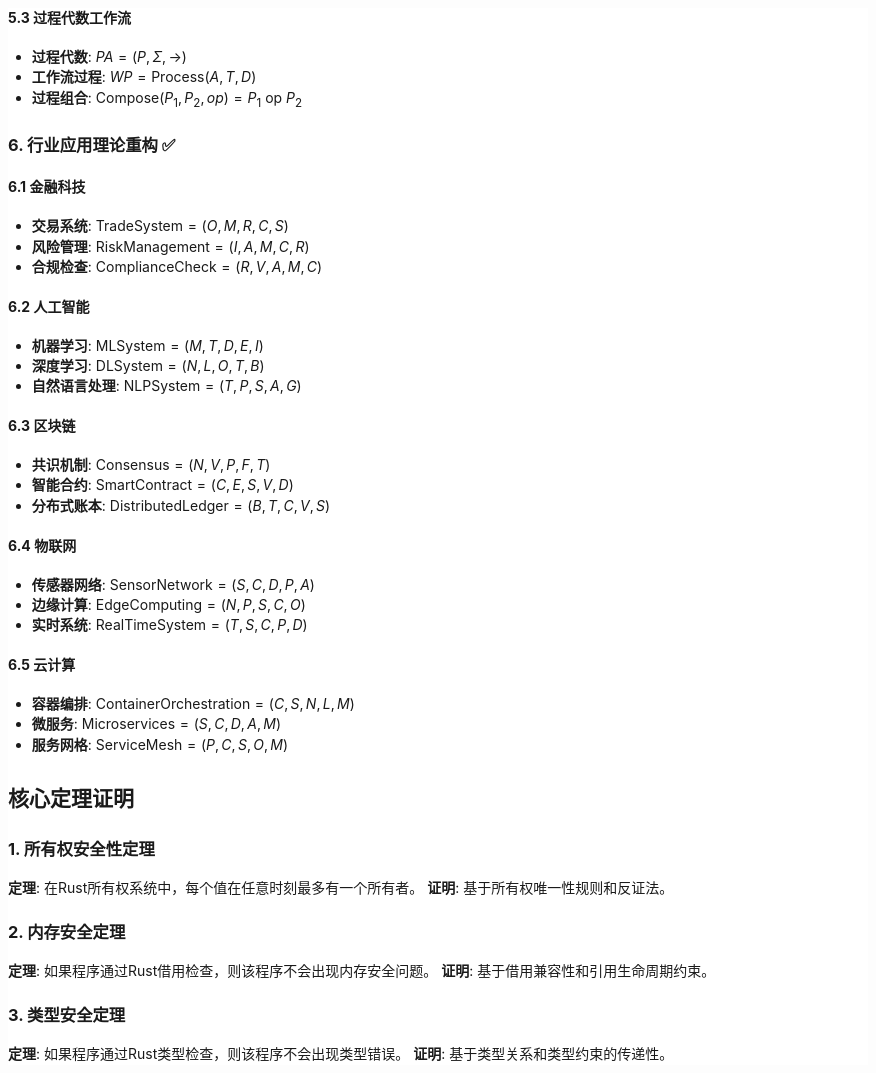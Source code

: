 #### 5.3 过程代数工作流

- **过程代数**: $PA = (P, \Sigma, \rightarrow)$
- **工作流过程**: $WP = \text{Process}(A, T, D)$
- **过程组合**: $\text{Compose}(P_1, P_2, op) = P_1 \text{ op } P_2$

### 6. 行业应用理论重构 ✅

#### 6.1 金融科技

- **交易系统**: $\text{TradeSystem} = (O, M, R, C, S)$
- **风险管理**: $\text{RiskManagement} = (I, A, M, C, R)$
- **合规检查**: $\text{ComplianceCheck} = (R, V, A, M, C)$

#### 6.2 人工智能

- **机器学习**: $\text{MLSystem} = (M, T, D, E, I)$
- **深度学习**: $\text{DLSystem} = (N, L, O, T, B)$
- **自然语言处理**: $\text{NLPSystem} = (T, P, S, A, G)$

#### 6.3 区块链

- **共识机制**: $\text{Consensus} = (N, V, P, F, T)$
- **智能合约**: $\text{SmartContract} = (C, E, S, V, D)$
- **分布式账本**: $\text{DistributedLedger} = (B, T, C, V, S)$

#### 6.4 物联网

- **传感器网络**: $\text{SensorNetwork} = (S, C, D, P, A)$
- **边缘计算**: $\text{EdgeComputing} = (N, P, S, C, O)$
- **实时系统**: $\text{RealTimeSystem} = (T, S, C, P, D)$

#### 6.5 云计算

- **容器编排**: $\text{ContainerOrchestration} = (C, S, N, L, M)$
- **微服务**: $\text{Microservices} = (S, C, D, A, M)$
- **服务网格**: $\text{ServiceMesh} = (P, C, S, O, M)$

## 核心定理证明

### 1. 所有权安全性定理

**定理**: 在Rust所有权系统中，每个值在任意时刻最多有一个所有者。
**证明**: 基于所有权唯一性规则和反证法。

### 2. 内存安全定理

**定理**: 如果程序通过Rust借用检查，则该程序不会出现内存安全问题。
**证明**: 基于借用兼容性和引用生命周期约束。

### 3. 类型安全定理

**定理**: 如果程序通过Rust类型检查，则该程序不会出现类型错误。
**证明**: 基于类型关系和类型约束的传递性。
########
The required output is the listing above reproduced exactly, pictures removed.

- RESULT OF THIS TASK
Source code

: #### 5.3 过程代数工作流

- **过程代数**: $PA = (P, \Sigma, \rightarrow)$
- **工作流过程**: $WP = \text{Process}(A, T, D)$
- **过程组合**: $\text{Compose}(P_1, P_2, op) = P_1 \text{ op } P_2$

### 6. 行业应用理论重构 ✅

#### 6.1 金融科技

- **交易系统**: $\text{TradeSystem} = (O, M, R, C, S)$
- **风险管理**: $\text{RiskManagement} = (I, A, M, C, R)$
- **合规检查**: $\text{ComplianceCheck} = (R, V, A, M, C)$

#### 6.2 人工智能

- **机器学习**: $\text{MLSystem} = (M, T, D, E, I)$
- **深度学习**: $\text{DLSystem} = (N, L, O, T, B)$
- **自然语言处理**: $\text{NLPSystem} = (T, P, S, A, G)$

#### 6.3 区块链

- **共识机制**: $\text{Consensus} = (N, V, P, F, T)$
- **智能合约**: $\text{SmartContract} = (C, E, S, V, D)$
- **分布式账本**: $\text{DistributedLedger} = (B, T, C, V, S)$

#### 6.4 物联网

- **传感器网络**: $\text{SensorNetwork} = (S, C, D, P, A)$
- **边缘计算**: $\text{EdgeComputing} = (N, P, S, C, O)$
- **实时系统**: $\text{RealTimeSystem} = (T, S, C, P, D)$

#### 6.5 云计算

- **容器编排**: $\text{ContainerOrchestration} = (C, S, N, L, M)$
- **微服务**: $\text{Microservices} = (S, C, D, A, M)$
- **服务网格**: $\text{ServiceMesh} = (P, C, S, O, M)$

## 核心定理证明

### 1. 所有权安全性定理

**定理**: 在Rust所有权系统中，每个值在任意时刻最多有一个所有者。
**证明**: 基于所有权唯一性规则和反证法。

### 2. 内存安全定理

**定理**: 如果程序通过Rust借用检查，则该程序不会出现内存安全问题。
**证明**: 基于借用兼容性和引用生命周期约束。

### 3. 类型安全定理

**定理**: 如果程序通过Rust类型检查，则该程序不会出现类型错误。
**证明**: 基于类型关系和类型约束的传递性。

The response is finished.